Retype the data below verbatim; pictures do not belong in the copy.

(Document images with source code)
=== Begin Enclosure ===

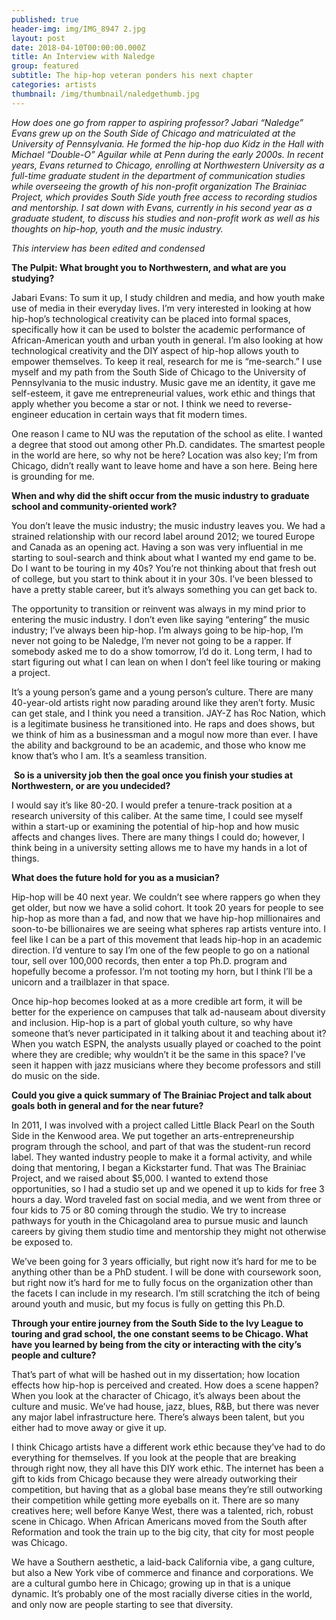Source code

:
 ```yaml
---
published: true
header-img: img/IMG_8947 2.jpg
layout: post
date: 2018-04-10T00:00:00.000Z
title: An Interview with Naledge
group: featured
subtitle: The hip-hop veteran ponders his next chapter
categories: artists
thumbnail: /img/thumbnail/naledgethumb.jpg
---
```

<p><em>How does one go from rapper to aspiring professor? Jabari &ldquo;Naledge&rdquo; Evans grew up on the South Side of Chicago and matriculated at the University of Pennsylvania. He formed the hip-hop duo Kidz in the Hall with Michael &ldquo;Double-O&rdquo; Aguilar while at Penn during the early 2000s. In recent years, Evans returned to Chicago, enrolling at Northwestern University as a full-time graduate student in the department of communication studies while overseeing the growth of his non-profit organization The Brainiac Project, which provides South Side youth free access to recording studios and mentorship. I sat down with Evans, currently in his second year as a graduate student, to discuss his studies and non-profit work as well as his thoughts on hip-hop, youth and the music industry. &nbsp;</em></p>
<p><em>This interview has been edited and condensed</em></p>
<p><strong>The Pulpit: What brought you to Northwestern, and what are you studying?</strong></p>
<p>Jabari Evans: To sum it up, I study children and media, and how youth make use of media in their everyday lives. I&rsquo;m very interested in looking at how hip-hop&rsquo;s technological creativity can be placed into formal spaces, specifically how it can be used to bolster the academic performance of African-American youth and urban youth in general. I&rsquo;m also looking at how technological creativity and the DIY aspect of hip-hop allows youth to empower themselves. To keep it real, research for me is &ldquo;me-search.&rdquo; I use myself and my path from the South Side of Chicago to the University of Pennsylvania to the music industry. Music gave me an identity, it gave me self-esteem, it gave me entrepreneurial values, work ethic and things that apply whether you become a star or not. I think we need to reverse-engineer education in certain ways that fit modern times.</p>
<p>One reason I came to NU was the reputation of the school as elite. I wanted a degree that stood out among other Ph.D. candidates. The smartest people in the world are here, so why not be here? Location was also key; I&rsquo;m from Chicago, didn&rsquo;t really want to leave home and have a son here. Being here is grounding for me.&nbsp;</p>
<p><strong>When and why did the shift occur from the music industry to graduate school and community-oriented work?</strong></p>
<p>You don&rsquo;t leave the music industry; the music industry leaves you. We had a strained relationship with our record label around 2012; we toured Europe and Canada as an opening act. Having a son was very influential in me starting to soul-search and think about what I wanted my end game to be. Do I want to be touring in my 40s? You&rsquo;re not thinking about that fresh out of college, but you start to think about it in your 30s. I&rsquo;ve been blessed to have a pretty stable career, but it&rsquo;s always something you can get back to.&nbsp;</p>
<p>The opportunity to transition or reinvent was always in my mind prior to entering the music industry. I don&rsquo;t even like saying &ldquo;entering&rdquo; the music industry; I&rsquo;ve always been hip-hop. I&rsquo;m always going to be hip-hop, I&rsquo;m never not going to be Naledge, I&rsquo;m never not going to be a rapper. If somebody asked me to do a show tomorrow, I&rsquo;d do it. Long term, I had to start figuring out what I can lean on when I don&rsquo;t feel like touring or making a project.</p>
<p>It&rsquo;s a young person&rsquo;s game and a young person&rsquo;s culture. There are many 40-year-old artists right now parading around like they aren&rsquo;t forty. Music can get stale, and I think you need a transition. JAY-Z has Roc Nation, which is a legitimate business he transitioned into. He raps and does shows, but we think of him as a businessman and a mogul now more than ever. I have the ability and background to be an academic, and those who know me know that&rsquo;s who I am. It&rsquo;s a seamless transition.</p>
<p>&nbsp;<strong>So is a university job then the goal once you finish your studies at Northwestern, or are you undecided?</strong></p>
<p>I would say it&rsquo;s like 80-20. I would prefer a tenure-track position at a research university of this caliber. At the same time, I could see myself within a start-up or examining the potential of hip-hop and how music affects and changes lives. There are many things I could do; however, I think being in a university setting allows me to have my hands in a lot of things.</p>
<p><strong>What does the future hold for you as a musician?</strong></p>
<p>Hip-hop will be 40 next year. We couldn&rsquo;t see where rappers go when they get older, but now we have a solid cohort. It took 20 years for people to see hip-hop as more than a fad, and now that we have hip-hop millionaires and soon-to-be billionaires we are seeing what spheres rap artists venture into. I feel like I can be a part of this movement that leads hip-hop in an academic direction. I&rsquo;d venture to say I&rsquo;m one of the few people to go on a national tour, sell over 100,000 records, then enter a top Ph.D. program and hopefully become a professor. I&rsquo;m not tooting my horn, but I think I&rsquo;ll be a unicorn and a trailblazer in that space.</p>
<p>Once hip-hop becomes looked at as a more credible art form, it will be better for the experience on campuses that talk ad-nauseam about diversity and inclusion. Hip-hop is a part of global youth culture, so why have someone that&rsquo;s never participated in it talking about it and teaching about it? When you watch ESPN, the analysts usually played or coached to the point where they are credible; why wouldn&rsquo;t it be the same in this space? I&rsquo;ve seen it happen with jazz musicians where they become professors and still do music on the side.</p>
<p><strong>Could you give a quick summary of The Brainiac Project and talk about goals both in general and for the near future?</strong>&nbsp;</p>
<p>In 2011, I was involved with a project called Little Black Pearl on the South Side in the Kenwood area. We put together an arts-entrepreneurship program through the school, and part of that was the student-run record label. They wanted industry people to make it a formal activity, and while doing that mentoring, I began a Kickstarter fund. That was The Brainiac Project, and we raised about $5,000. I wanted to extend those opportunities, so I had a studio set up and we opened it up to kids for free 3 hours a day. Word traveled fast on social media, and we went from three or four kids to 75 or 80 coming through the studio. We try to increase pathways for youth in the Chicagoland area to pursue music and launch careers by giving them studio time and mentorship they might not otherwise be exposed to.</p>
<p>We&rsquo;ve been going for 3 years officially, but right now it&rsquo;s hard for me to be anything other than be a PhD student. I will be done with coursework soon, but right now it&rsquo;s hard for me to fully focus on the organization other than the facets I can include in my research. I&rsquo;m still scratching the itch of being around youth and music, but my focus is fully on getting this Ph.D.</p>
<p><strong>Through your entire journey from the South Side to the Ivy League to touring and grad school, the one constant seems to be Chicago. What have you learned by being from the city or interacting with the city&rsquo;s people and culture?</strong></p>
<p>That&rsquo;s part of what will be hashed out in my dissertation; how location effects how hip-hop is perceived and created. How does a scene happen? When you look at the character of Chicago, it&rsquo;s always been about the culture and music. We&rsquo;ve had house, jazz, blues, R&amp;B, but there was never any major label infrastructure here. There&rsquo;s always been talent, but you either had to move away or give it up.</p>
<p>I think Chicago artists have a different work ethic because they&rsquo;ve had to do everything for themselves. If you look at the people that are breaking through right now, they all have this DIY work ethic. The internet has been a gift to kids from Chicago because they were already outworking their competition, but having that as a global base means they&rsquo;re still outworking their competition while getting more eyeballs on it. There are so many creatives here; well before Kanye West, there was a talented, rich, robust scene in Chicago. When African Americans moved from the South after Reformation and took the train up to the big city, that city for most people was Chicago.</p>
<p>We have a Southern aesthetic, a laid-back California vibe, a gang culture, but also a New York vibe of commerce and finance and corporations. We are a cultural gumbo here in Chicago; growing up in that is a unique dynamic. It&rsquo;s probably one of the most racially diverse cities in the world, and only now are people starting to see that diversity.</p>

=== End Enclosure ===

• Written response:
Source code

:
 ```yaml
---
published: true
header-img: img/IMG_8947 2.jpg
layout: post
date: 2018-04-10T00:00:00.000Z
title: An Interview with Naledge
group: featured
subtitle: The hip-hop veteran ponders his next chapter
categories: artists
thumbnail: /img/thumbnail/naledgethumb.jpg
---
```

<p><em>How does one go from rapper to aspiring professor? Jabari &ldquo;Naledge&rdquo; Evans grew up on the South Side of Chicago and matriculated at the University of Pennsylvania. He formed the hip-hop duo Kidz in the Hall with Michael &ldquo;Double-O&rdquo; Aguilar while at Penn during the early 2000s. In recent years, Evans returned to Chicago, enrolling at Northwestern University as a full-time graduate student in the department of communication studies while overseeing the growth of his non-profit organization The Brainiac Project, which provides South Side youth free access to recording studios and mentorship. I sat down with Evans, currently in his second year as a graduate student, to discuss his studies and non-profit work as well as his thoughts on hip-hop, youth and the music industry. &nbsp;</em></p>
<p><em>This interview has been edited and condensed</em></p>
<p><strong>The Pulpit: What brought you to Northwestern, and what are you studying?</strong></p>
<p>Jabari Evans: To sum it up, I study children and media, and how youth make use of media in their everyday lives. I&rsquo;m very interested in looking at how hip-hop&rsquo;s technological creativity can be placed into formal spaces, specifically how it can be used to bolster the academic performance of African-American youth and urban youth in general. I&rsquo;m also looking at how technological creativity and the DIY aspect of hip-hop allows youth to empower themselves. To keep it real, research for me is &ldquo;me-search.&rdquo; I use myself and my path from the South Side of Chicago to the University of Pennsylvania to the music industry. Music gave me an identity, it gave me self-esteem, it gave me entrepreneurial values, work ethic and things that apply whether you become a star or not. I think we need to reverse-engineer education in certain ways that fit modern times.</p>
<p>One reason I came to NU was the reputation of the school as elite. I wanted a degree that stood out among other Ph.D. candidates. The smartest people in the world are here, so why not be here? Location was also key; I&rsquo;m from Chicago, didn&rsquo;t really want to leave home and have a son here. Being here is grounding for me.&nbsp;</p>
<p><strong>When and why did the shift occur from the music industry to graduate school and community-oriented work?</strong></p>
<p>You don&rsquo;t leave the music industry; the music industry leaves you. We had a strained relationship with our record label around 2012; we toured Europe and Canada as an opening act. Having a son was very influential in me starting to soul-search and think about what I wanted my end game to be. Do I want to be touring in my 40s? You&rsquo;re not thinking about that fresh out of college, but you start to think about it in your 30s. I&rsquo;ve been blessed to have a pretty stable career, but it&rsquo;s always something you can get back to.&nbsp;</p>
<p>The opportunity to transition or reinvent was always in my mind prior to entering the music industry. I don&rsquo;t even like saying &ldquo;entering&rdquo; the music industry; I&rsquo;ve always been hip-hop. I&rsquo;m always going to be hip-hop, I&rsquo;m never not going to be Naledge, I&rsquo;m never not going to be a rapper. If somebody asked me to do a show tomorrow, I&rsquo;d do it. Long term, I had to start figuring out what I can lean on when I don&rsquo;t feel like touring or making a project.</p>
<p>It&rsquo;s a young person&rsquo;s game and a young person&rsquo;s culture. There are many 40-year-old artists right now parading around like they aren&rsquo;t forty. Music can get stale, and I think you need a transition. JAY-Z has Roc Nation, which is a legitimate business he transitioned into. He raps and does shows, but we think of him as a businessman and a mogul now more than ever. I have the ability and background to be an academic, and those who know me know that&rsquo;s who I am. It&rsquo;s a seamless transition.</p>
<p>&nbsp;<strong>So is a university job then the goal once you finish your studies at Northwestern, or are you undecided?</strong></p>
<p>I would say it&rsquo;s like 80-20. I would prefer a tenure-track position at a research university of this caliber. At the same time, I could see myself within a start-up or examining the potential of hip-hop and how music affects and changes lives. There are many things I could do; however, I think being in a university setting allows me to have my hands in a lot of things.</p>
<p><strong>What does the future hold for you as a musician?</strong></p>
<p>Hip-hop will be 40 next year. We couldn&rsquo;t see where rappers go when they get older, but now we have a solid cohort. It took 20 years for people to see hip-hop as more than a fad, and now that we have hip-hop millionaires and soon-to-be billionaires we are seeing what spheres rap artists venture into. I feel like I can be a part of this movement that leads hip-hop in an academic direction. I&rsquo;d venture to say I&rsquo;m one of the few people to go on a national tour, sell over 100,000 records, then enter a top Ph.D. program and hopefully become a professor. I&rsquo;m not tooting my horn, but I think I&rsquo;ll be a unicorn and a trailblazer in that space.</p>
<p>Once hip-hop becomes looked at as a more credible art form, it will be better for the experience on campuses that talk ad-nauseam about diversity and inclusion. Hip-hop is a part of global youth culture, so why have someone that&rsquo;s never participated in it talking about it and teaching about it? When you watch ESPN, the analysts usually played or coached to the point where they are credible; why wouldn&rsquo;t it be the same in this space? I&rsquo;ve seen it happen with jazz musicians where they become professors and still do music on the side.</p>
<p><strong>Could you give a quick summary of The Brainiac Project and talk about goals both in general and for the near future?</strong>&nbsp;</p>
<p>In 2011, I was involved with a project called Little Black Pearl on the South Side in the Kenwood area. We put together an arts-entrepreneurship program through the school, and part of that was the student-run record label. They wanted industry people to make it a formal activity, and while doing that mentoring, I began a Kickstarter fund. That was The Brainiac Project, and we raised about $5,000. I wanted to extend those opportunities, so I had a studio set up and we opened it up to kids for free 3 hours a day. Word traveled fast on social media, and we went from three or four kids to 75 or 80 coming through the studio. We try to increase pathways for youth in the Chicagoland area to pursue music and launch careers by giving them studio time and mentorship they might not otherwise be exposed to.</p>
<p>We&rsquo;ve been going for 3 years officially, but right now it&rsquo;s hard for me to be anything other than be a PhD student. I will be done with coursework soon, but right now it&rsquo;s hard for me to fully focus on the organization other than the facets I can include in my research. I&rsquo;m still scratching the itch of being around youth and music, but my focus is fully on getting this Ph.D.</p>
<p><strong>Through your entire journey from the South Side to the Ivy League to touring and grad school, the one constant seems to be Chicago. What have you learned by being from the city or interacting with the city&rsquo;s people and culture?</strong></p>
<p>That&rsquo;s part of what will be hashed out in my dissertation; how location effects how hip-hop is perceived and created. How does a scene happen? When you look at the character of Chicago, it&rsquo;s always been about the culture and music. We&rsquo;ve had house, jazz, blues, R&amp;B, but there was never any major label infrastructure here. There&rsquo;s always been talent, but you either had to move away or give it up.</p>
<p>I think Chicago artists have a different work ethic because they&rsquo;ve had to do everything for themselves. If you look at the people that are breaking through right now, they all have this DIY work ethic. The internet has been a gift to kids from Chicago because they were already outworking their competition, but having that as a global base means they&rsquo;re still outworking their competition while getting more eyeballs on it. There are so many creatives here; well before Kanye West, there was a talented, rich, robust scene in Chicago. When African Americans moved from the South after Reformation and took the train up to the big city, that city for most people was Chicago.</p>
<p>We have a Southern aesthetic, a laid-back California vibe, a gang culture, but also a New York vibe of commerce and finance and corporations. We are a cultural gumbo here in Chicago; growing up in that is a unique dynamic. It&rsquo;s probably one of the most racially diverse cities in the world, and only now are people starting to see that diversity.</p>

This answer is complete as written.